Check every line below for the string "based", and copy the lines that contain it.

Stored records:
=======

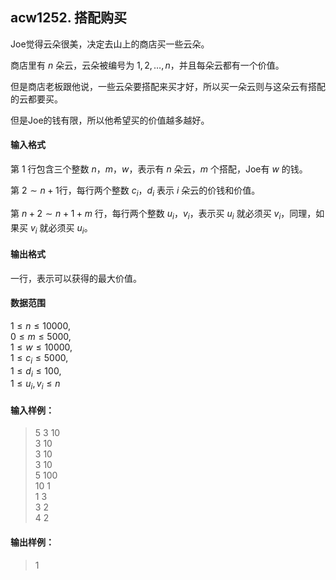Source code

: ## acw1252. 搭配购买

Joe觉得云朵很美，决定去山上的商店买一些云朵。

商店里有 $n$ 朵云，云朵被编号为 $1,2,…,n$，并且每朵云都有一个价值。

但是商店老板跟他说，一些云朵要搭配来买才好，所以买一朵云则与这朵云有搭配的云都要买。

但是Joe的钱有限，所以他希望买的价值越多越好。

#### 输入格式

第 $1$ 行包含三个整数 $n，m，w$，表示有 $n$ 朵云，$m$ 个搭配，Joe有 $w$ 的钱。

第 $2 \sim n+1$行，每行两个整数 $c_i，d_i$ 表示 $i$ 朵云的价钱和价值。

第 $n+2 \sim n+1+m$ 行，每行两个整数 $u_i，v_i$，表示买 $u_i$ 就必须买 $v_i$，同理，如果买 $v_i$ 就必须买 $u_i$。

#### 输出格式

一行，表示可以获得的最大价值。

#### 数据范围

$1 \le n \le 10000$,  
$0 \le m \le 5000$,  
$1 \le w \le 10000$,  
$1 \le c_i \le 5000$,  
$1 \le d_i \le 100$,  
$1 \le u_i,v_i \le n$

#### 输入样例：

>5 3 10 \
>3 10 \
>3 10 \
>3 10 \
>5 100 \
>10 1 \
>1 3 \
>3 2 \
>4 2 

#### 输出样例：

>1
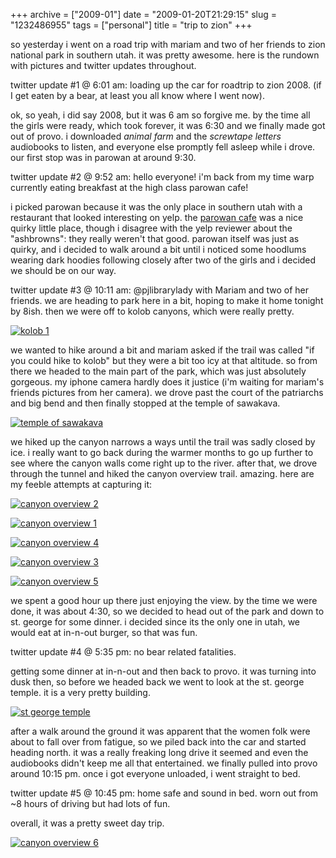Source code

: +++
archive = ["2009-01"]
date = "2009-01-20T21:29:15"
slug = "1232486955"
tags = ["personal"]
title = "trip to zion"
+++

so yesterday i went on a road trip with mariam and two of her friends to
zion national park in southern utah. it was pretty awesome. here is the
rundown with pictures and twitter updates throughout.

twitter update #1 @ 6:01 am: loading up the car for roadtrip to zion 2008.
(if I get eaten by a bear, at least you all know where I went now).

ok, so yeah, i did say 2008, but it was 6 am so forgive me. by the time
all the girls were ready, which took forever, it was 6:30 and we finally
made got out of provo. i downloaded _animal farm_ and the _screwtape
letters_ audiobooks to listen, and everyone else promptly fell asleep
while i drove. our first stop was in parowan at around 9:30.

twitter update #2 @ 9:52 am: hello everyone! i'm back from my time warp
currently eating breakfast at the high class parowan cafe!

i picked parowan because it was the only place in southern utah with
a restaurant that looked interesting on yelp. the [parowan cafe][1] was
a nice quirky little place, though i disagree with the yelp reviewer about
the "ashbrowns": they really weren't that good. parowan itself was just as
quirky, and i decided to walk around a bit until i noticed some hoodlums
wearing dark hoodies following closely after two of the girls and
i decided we should be on our way.

twitter update #3 @ 10:11 am: @pjlibrarylady with Mariam and two of her
friends. we are heading to park here in a bit, hoping to make it home
tonight by 8ish. then we were off to kolob canyons, which were really
pretty.

[![kolob 1][2]][3]

we wanted to hike around a bit and mariam asked if the trail was called
"if you could hike to kolob" but they were a bit too icy at that altitude.
so from there we headed to the main part of the park, which was just
absolutely gorgeous. my iphone camera hardly does it justice (i'm waiting
for mariam's friends pictures from her camera). we drove past the court of
the patriarchs and big bend and then finally stopped at the temple of
sawakava.

[![temple of sawakava][4]][5]

we hiked up the canyon narrows a ways until the trail was sadly closed by
ice. i really want to go back during the warmer months to go up further to
see where the canyon walls come right up to the river. after that, we
drove through the tunnel and hiked the canyon overview trail. amazing.
here are my feeble attempts at capturing it:

[![canyon overview 2][6]][7]

[![canyon overview 1][8]][9]

[![canyon overview 4][10]][11]

[![canyon overview 3][12]][13]

[![canyon overview 5][14]][15]

we spent a good hour up there just enjoying the view. by the time we were
done, it was about 4:30, so we decided to head out of the park and down to
st. george for some dinner. i decided since its the only one in utah, we
would eat at in-n-out burger, so that was fun.

twitter update #4 @ 5:35 pm: no bear related fatalities.

getting some dinner at in-n-out and then back to provo. it was turning
into dusk then, so before we headed back we went to look at the st. george
temple. it is a very pretty building.

[![st george temple][16]][17]

after a walk around the ground it was apparent that the women folk were
about to fall over from fatigue, so we piled back into the car and started
heading north. it was a really freaking long drive it seemed and even the
audiobooks didn't keep me all that entertained. we finally pulled into
provo around 10:15 pm. once i got everyone unloaded, i went straight to
bed.

twitter update #5 @ 10:45 pm: home safe and sound in bed. worn out from ~8
hours of driving but had lots of fun.

overall, it was a pretty sweet day trip.

[![canyon overview 6][18]][19]

[1]: http://www.yelp.com/biz/parowan-cafe-parowan
[2]: http://farm4.static.flickr.com/3376/3214581784_94bcedb7ff.jpg
[3]: http://www.flickr.com/photos/28471535@N02/3214581784 (View 'kolob 1' on Flickr.com)
[4]: http://farm4.static.flickr.com/3257/3213734335_82a901b2a0.jpg
[5]: http://www.flickr.com/photos/28471535@N02/3213734335 (View 'temple of sawakava' on Flickr.com)
[6]: http://farm4.static.flickr.com/3264/3213736221_1ec1148baf.jpg
[7]: http://www.flickr.com/photos/28471535@N02/3213736221 (View 'canyon overview 2' on Flickr.com)
[8]: http://farm4.static.flickr.com/3405/3214583050_cf08e83ed4.jpg
[9]: http://www.flickr.com/photos/28471535@N02/3214583050 (View 'canyon overview 1' on Flickr.com)
[10]: http://farm4.static.flickr.com/3475/3213735437_6bf763f038.jpg
[11]: http://www.flickr.com/photos/28471535@N02/3213735437 (View 'canyon overview 4' on Flickr.com)
[12]: http://farm4.static.flickr.com/3444/3213735851_57d8d1081e.jpg
[13]: http://www.flickr.com/photos/28471535@N02/3213735851 (View 'canyon overview 3' on Flickr.com)
[14]: http://farm4.static.flickr.com/3512/3213734887_b70273c20f.jpg
[15]: http://www.flickr.com/photos/28471535@N02/3213734887 (View 'canyon overview 5' on Flickr.com)
[16]: http://farm4.static.flickr.com/3357/3213736567_3289723593.jpg
[17]: http://www.flickr.com/photos/28471535@N02/3213736567 (View 'st george temple' on Flickr.com)
[18]: http://farm4.static.flickr.com/3323/3213734575_d16d6cc806.jpg
[19]: http://www.flickr.com/photos/28471535@N02/3213734575 (View 'canyon overview 6' on Flickr.com)

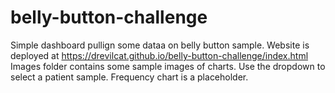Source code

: # belly-button-challenge

Simple dashboard pullign some dataa on belly button sample.
Website is deployed at https://drevilcat.github.io/belly-button-challenge/index.html
Images folder contains some sample images of charts.
Use the dropdown to select a patient sample.
Frequency chart is a placeholder.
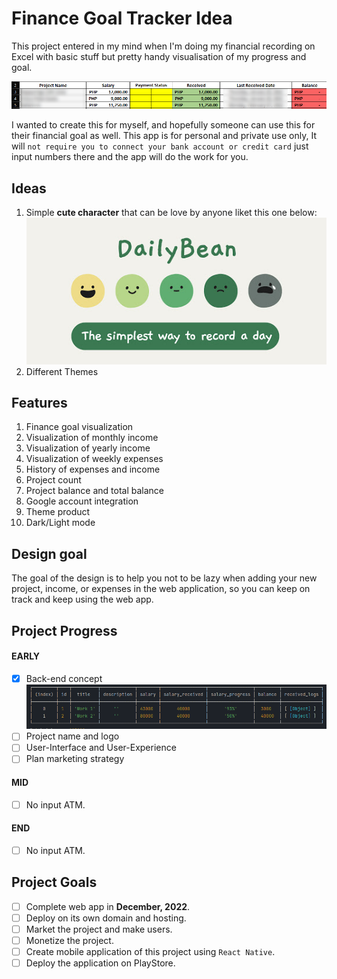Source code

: # Finance Goal Tracker Idea

This project entered in my mind when I'm doing my financial recording on Excel with basic stuff but pretty handy visualisation of my progress and goal.

![img.png](document-assets/img.png)

I wanted to create this for myself, and hopefully someone can use this for their financial goal as well. This app is for personal and private use only, It will `not require you to connect your bank account or credit card` just input numbers there and the app will do the work for you.


## Ideas
1. Simple **cute character** that can be love by anyone liket this one below:
<br>![img_1.png](document-assets/img-3.png)
2. Different Themes

## Features

1. Finance goal visualization
2. Visualization of monthly income
3. Visualization of yearly income
4. Visualization of weekly expenses
5. History of expenses and income
6. Project count
7. Project balance and total balance
8. Google account integration
9. Theme product
10. Dark/Light mode

## Design goal

The goal of the design is to help you not to be lazy when adding your new project, income, or expenses in the web application, so you can keep on track and keep using the web app.

## Project Progress

####  EARLY
- [x] Back-end concept
  ![img.png](document-assets/img-2.png)
- [ ] Project name and logo
- [ ] User-Interface and User-Experience
- [ ] Plan marketing strategy
#### MID
- [ ] No input ATM.

#### END
- [ ] No input ATM.

## Project Goals

- [ ] Complete web app in **December, 2022**.
- [ ] Deploy on its own domain and hosting.
- [ ] Market the project and make users.
- [ ] Monetize the project.
- [ ] Create mobile application of this project using `React Native`.
- [ ] Deploy the application on PlayStore.
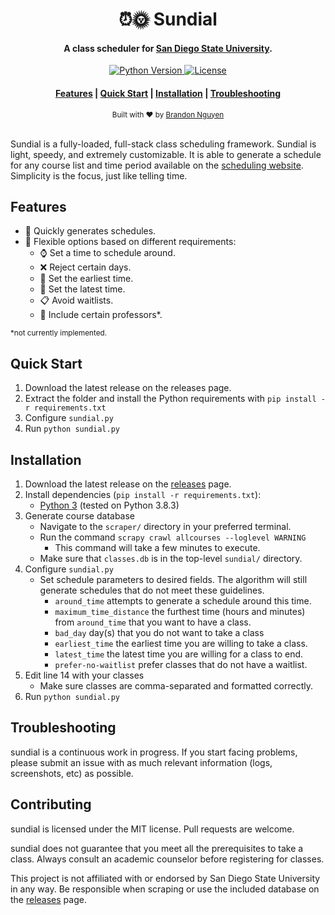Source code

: <h1 align="center">
    ⏰🌞 Sundial
</h1>
<h4 align="center">
    A class scheduler for <a href="https://www.sdsu.edu/">San Diego State University</a>.
</h4>

<p align="center">
    <!-- Python Version -->
    <a href="https://www.python.org/downloads/">
        <img src="https://badgen.net/badge/python/3.8.3/?color=green" alt="Python Version" />
    </a>
    <a href="https://github.com/gnuyent/sundial/blob/master/LICENSE.md">
        <img src="https://badgen.net/badge/license/MIT/blue" alt="License" />
    </a>
</p>

<div align="center">
    <h4>
        <a href="#features">Features</a> |
        <a href="#quick-start">Quick Start</a> |
        <a href="#installation">Installation</a> |
        <a href="#troubleshooting">Troubleshooting</a>
    </h4>
</div>

<div align="center">
    <sub>Built with ❤ by <a href="https://github.com/gnuyent">Brandon Nguyen</a>
    </sub>
</div>
<br>

Sundial is a fully-loaded, full-stack class scheduling framework. Sundial is light, speedy, and extremely customizable. It is
able to generate a schedule for any course list and time period available on the 
[scheduling website](https://sunspot.sdsu.edu/schedule/search). Simplicity is the focus, just like telling time.

## Features
* 🏃 Quickly generates schedules.
* 🙆 Flexible options based on different requirements:
    * ⌚ Set a time to schedule around.
    * ❌ Reject certain days.
    * 🌄 Set the earliest time.
    * 🌙 Set the latest time.
    * 📋 Avoid waitlists.
    * 👩‍ Include certain professors*.

<small>*not currently implemented.</small>
    
## Quick Start
1. Download the latest release on the releases page.
2. Extract the folder and install the Python requirements with `pip install -r requirements.txt`
3. Configure `sundial.py`
3. Run `python sundial.py`

## Installation
1. Download the latest release on the [releases](https://github.com/gnuyent/sundial/releases/) page.
2. Install dependencies (`pip install -r requirements.txt`):
    * [Python 3](https://www.python.org/downloads/) (tested on Python 3.8.3)
3. Generate course database
    * Navigate to the `scraper/` directory in your preferred terminal.
    * Run the command `scrapy crawl allcourses --loglevel WARNING`
        * This command will take a few minutes to execute.
    * Make sure that `classes.db` is in the top-level `sundial/` directory.
3. Configure `sundial.py`
    * Set schedule parameters to desired fields. The algorithm will still generate schedules that do not meet these 
    guidelines.
        * `around_time` attempts to generate a schedule around this time.
        * `maximum_time_distance` the furthest time (hours and minutes) from `around_time` that you want to have a 
        class.
        * `bad_day` day(s) that you do not want to take a class
        * `earliest_time` the earliest time you are willing to take a class.
        * `latest_time` the latest time you are willing for a class to end.
        * `prefer-no-waitlist` prefer classes that do not have a waitlist.
4. Edit line 14 with your classes
    * Make sure classes are comma-separated and formatted correctly.
5. Run `python sundial.py`

## Troubleshooting
sundial is a continuous work in progress. If you start facing problems, please submit an issue with as much relevant 
information (logs, screenshots, etc) as possible.

## Contributing
sundial is licensed under the MIT license. Pull requests are welcome.

sundial does not guarantee that you meet all the prerequisites to take a class. Always consult an academic counselor
before registering for classes.

This project is not affiliated with or endorsed by San Diego State University in any way. Be responsible when scraping
or use the included database on the [releases](https://github.com/gnuyent/sundial/releases) page.
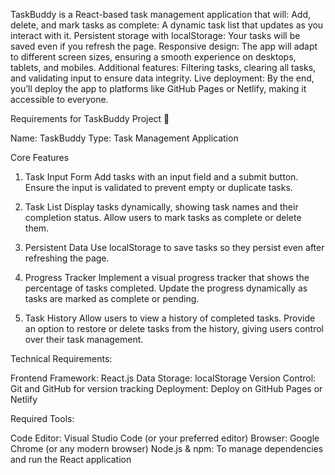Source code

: 
TaskBuddy is a React-based task management application that will:
Add, delete, and mark tasks as complete: A dynamic task list that updates as you interact with it.
Persistent storage with localStorage: Your tasks will be saved even if you refresh the page.
Responsive design: The app will adapt to different screen sizes, ensuring a smooth experience on desktops, tablets, and mobiles.
Additional features: Filtering tasks, clearing all tasks, and validating input to ensure data integrity.
Live deployment: By the end, you’ll deploy the app to platforms like GitHub Pages or Netlify, making it accessible to everyone.

Requirements for TaskBuddy Project 📝

Name: TaskBuddy
Type: Task Management Application

Core Features
1. Task Input Form
Add tasks with an input field and a submit button.
Ensure the input is validated to prevent empty or duplicate tasks.

2. Task List
Display tasks dynamically, showing task names and their completion status.
Allow users to mark tasks as complete or delete them.

3. Persistent Data
Use localStorage to save tasks so they persist even after refreshing the page.

4. Progress Tracker
Implement a visual progress tracker that shows the percentage of tasks completed.
Update the progress dynamically as tasks are marked as complete or pending.

5. Task History
Allow users to view a history of completed tasks.
Provide an option to restore or delete tasks from the history, giving users control over their task management.

Technical Requirements: 

Frontend Framework: React.js
Data Storage: localStorage
Version Control: Git and GitHub for version tracking
Deployment: Deploy on GitHub Pages or Netlify

Required Tools: 

Code Editor: Visual Studio Code (or your preferred editor)
Browser: Google Chrome (or any modern browser)
Node.js & npm: To manage dependencies and run the React application

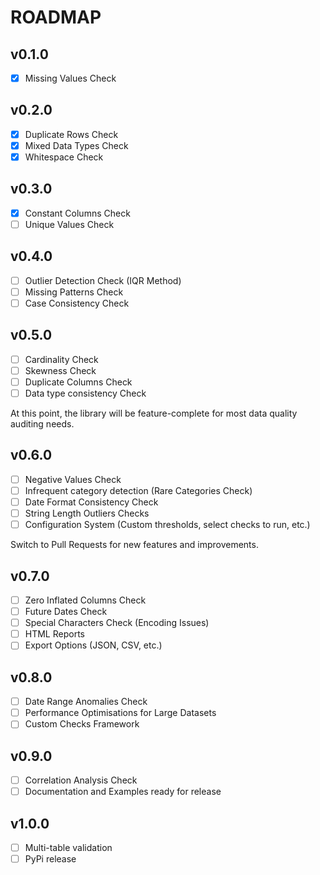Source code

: # ROADMAP

## v0.1.0

- [x] Missing Values Check

## v0.2.0

- [x] Duplicate Rows Check
- [x] Mixed Data Types Check
- [x] Whitespace Check

## v0.3.0

- [x] Constant Columns Check
- [ ] Unique Values Check

## v0.4.0

- [ ] Outlier Detection Check (IQR Method)
- [ ] Missing Patterns Check
- [ ] Case Consistency Check

## v0.5.0

- [ ] Cardinality Check
- [ ] Skewness Check
- [ ] Duplicate Columns Check
- [ ] Data type consistency Check

At this point, the library will be feature-complete for most data quality auditing needs.

## v0.6.0

- [ ] Negative Values Check
- [ ] Infrequent category detection (Rare Categories Check)
- [ ] Date Format Consistency Check
- [ ] String Length Outliers Checks
- [ ] Configuration System (Custom thresholds, select checks to run, etc.)

Switch to Pull Requests for new features and improvements.

## v0.7.0

- [ ] Zero Inflated Columns Check
- [ ] Future Dates Check
- [ ] Special Characters Check (Encoding Issues)
- [ ] HTML Reports
- [ ] Export Options (JSON, CSV, etc.)

## v0.8.0

- [ ] Date Range Anomalies Check
- [ ] Performance Optimisations for Large Datasets
- [ ] Custom Checks Framework

## v0.9.0

- [ ] Correlation Analysis Check
- [ ] Documentation and Examples ready for release

## v1.0.0

- [ ] Multi-table validation
- [ ] PyPi release
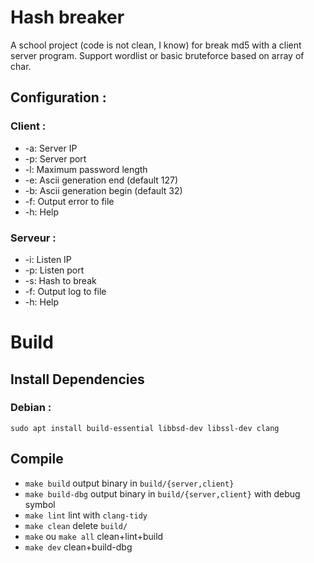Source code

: # Hash breaker

A school project (code is not clean, I know) for break md5 with a client server program. Support wordlist or basic bruteforce based on array of char.

## Configuration :

### Client :

- -a: Server IP
- -p: Server port
- -l: Maximum password length
- -e: Ascii generation end (default 127)
- -b: Ascii generation begin (default 32)
- -f: Output error to file
- -h: Help

### Serveur :

- -i: Listen IP
- -p: Listen port
- -s: Hash to break
- -f: Output log to file
- -h: Help

# Build
## Install Dependencies
### Debian :
`sudo apt install build-essential libbsd-dev libssl-dev clang`

## Compile

- `make build` output binary in `build/{server,client}`
- `make build-dbg` output binary in `build/{server,client}` with debug symbol
- `make lint` lint with `clang-tidy`
- `make clean` delete `build/`
- `make` ou `make all` clean+lint+build 
- `make dev` clean+build-dbg
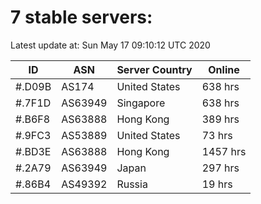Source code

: # 7 stable servers:

Latest update at: Sun May 17 09:10:12 UTC 2020

| ID | ASN | Server Country | Online |
| -- | --- | -------------- | ------ |
| #.D09B | AS174 | United States | 638 hrs |
| #.7F1D | AS63949 | Singapore | 638 hrs |
| #.B6F8 | AS63888 | Hong Kong | 389 hrs |
| #.9FC3 | AS53889 | United States | 73 hrs |
| #.BD3E | AS63888 | Hong Kong | 1457 hrs |
| #.2A79 | AS63949 | Japan | 297 hrs |
| #.86B4 | AS49392 | Russia | 19 hrs |


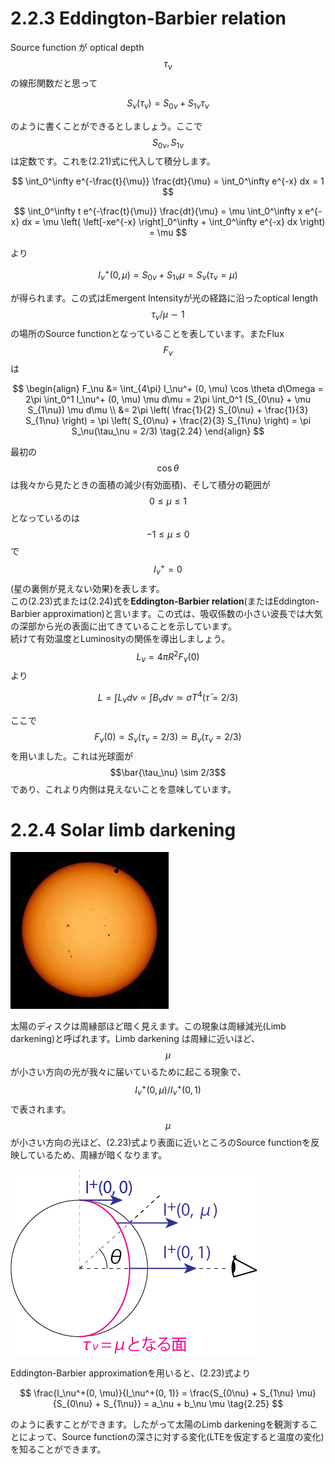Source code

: # 2.2.3 Eddington-Barbier relation

Source function が optical depth $$\tau_\nu$$の線形関数だと思って

$$
S_\nu (\tau_\nu) 
= S_{0\nu} + S_{1\nu} \tau_\nu \tag{2.22}
$$

のように書くことができるとしましょう。ここで$$S_{0\nu}, S_{1\nu}$$は定数です。これを(2.21)式に代入して積分します。

$$
\int_0^\infty e^{-\frac{t}{\mu}} \frac{dt}{\mu} 
= \int_0^\infty e^{-x} dx = 1
$$

$$
\int_0^\infty t e^{-\frac{t}{\mu}} \frac{dt}{\mu} 
= \mu \int_0^\infty x e^{-x} dx 
= \mu \left( \left[-xe^{-x} \right]_0^\infty + \int_0^\infty e^{-x} dx \right) 
= \mu
$$

より

$$
I_\nu^+ (0, \mu) 
= S_{0\nu} + S_{1\nu} \mu 
= S_\nu (\tau_\nu = \mu) \tag{2.23}
$$

が得られます。この式はEmergent Intensityが光の経路に沿ったoptical length $$\tau_\nu/\mu \sim 1$$の場所のSource functionとなっていることを表しています。またFlux $$F_\nu$$は

$$
\begin{align}
F_\nu 
&= \int_{4\pi} I_\nu^+ (0, \mu) \cos \theta d\Omega 
= 2\pi \int_0^1 I_\nu^+ (0, \mu) \mu d\mu 
= 2\pi \int_0^1 (S_{0\nu} + \mu S_{1\nu}) \mu d\mu \\
&= 2\pi \left( \frac{1}{2} S_{0\nu} + \frac{1}{3} S_{1\nu} \right) 
= \pi \left( S_{0\nu} + \frac{2}{3} S_{1\nu} \right) 
= \pi S_\nu(\tau_\nu = 2/3) \tag{2.24}
\end{align}
$$

最初の$$\cos \theta$$は我々から見たときの面積の減少(有効面積)、そして積分の範囲が$$0\leq \mu \leq 1$$となっているのは$$-1 \leq \mu \leq 0$$で$$I_\nu^+ = 0$$(星の裏側が見えない効果)を表します。  
この(2.23)式または(2.24)式を**Eddington-Barbier relation**(またはEddington-Barbier approximation)と言います。この式は、吸収係数の小さい波長では大気の深部から光の表面に出てきていることを示しています。  
続けて有効温度とLuminosityの関係を導出しましょう。$$L_\nu = 4\pi R^2 F_\nu (0)$$より

$$
L 
= \int L_\nu d\nu 
\propto \int B_\nu d\nu 
\simeq \sigma T^4 (\bar{\tau} = 2/3)
$$

ここで$$F_\nu (0) \propto S_\nu (\tau_\nu = 2/3) \simeq B_\nu (\tau_\nu = 2/3)$$を用いました。これは光球面が$$\bar{\tau_\nu} \sim 2/3$$であり、これより内側は見えないことを意味しています。

# 2.2.4 Solar limb darkening

![実際に観測される太陽の周縁減光(Image from Wikipedia)。](/images/atmos/limb_darkening_obs.png)

太陽のディスクは周縁部ほど暗く見えます。この現象は周縁減光(Limb darkening)と呼ばれます。Limb darkening は周縁に近いほど、$$\mu$$が小さい方向の光が我々に届いているために起こる現象で、$$I_\nu^+(0, \mu)/ I_\nu^+ (0,1)$$で表されます。$$\mu$$が小さい方向の光ほど、(2.23)式より表面に近いところのSource functionを反映しているため、周縁が暗くなります。

![太陽の周縁減光のメカニズム。](/images/atmos/limb_darkening.png)

Eddington-Barbier approximationを用いると、(2.23)式より

$$
\frac{I_\nu^+(0, \mu)}{I_\nu^+(0, 1)} 
= \frac{S_{0\nu} + S_{1\nu} \mu}{S_{0\nu} + S_{1\nu}} 
= a_\nu + b_\nu \mu \tag{2.25}
$$

のように表すことができます。したがって太陽のLimb darkeningを観測することによって、Source functionの深さに対する変化(LTEを仮定すると温度の変化)を知ることができます。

=======

RESPONSE TO THE EXERCISE:
* 🙆 Flexible options based on different requirements:
TaskBuddy is a React-based task management application that will:
A school project (code is not clean, I know) for break md5 with a client server program. Support wordlist or basic bruteforce based on array of char.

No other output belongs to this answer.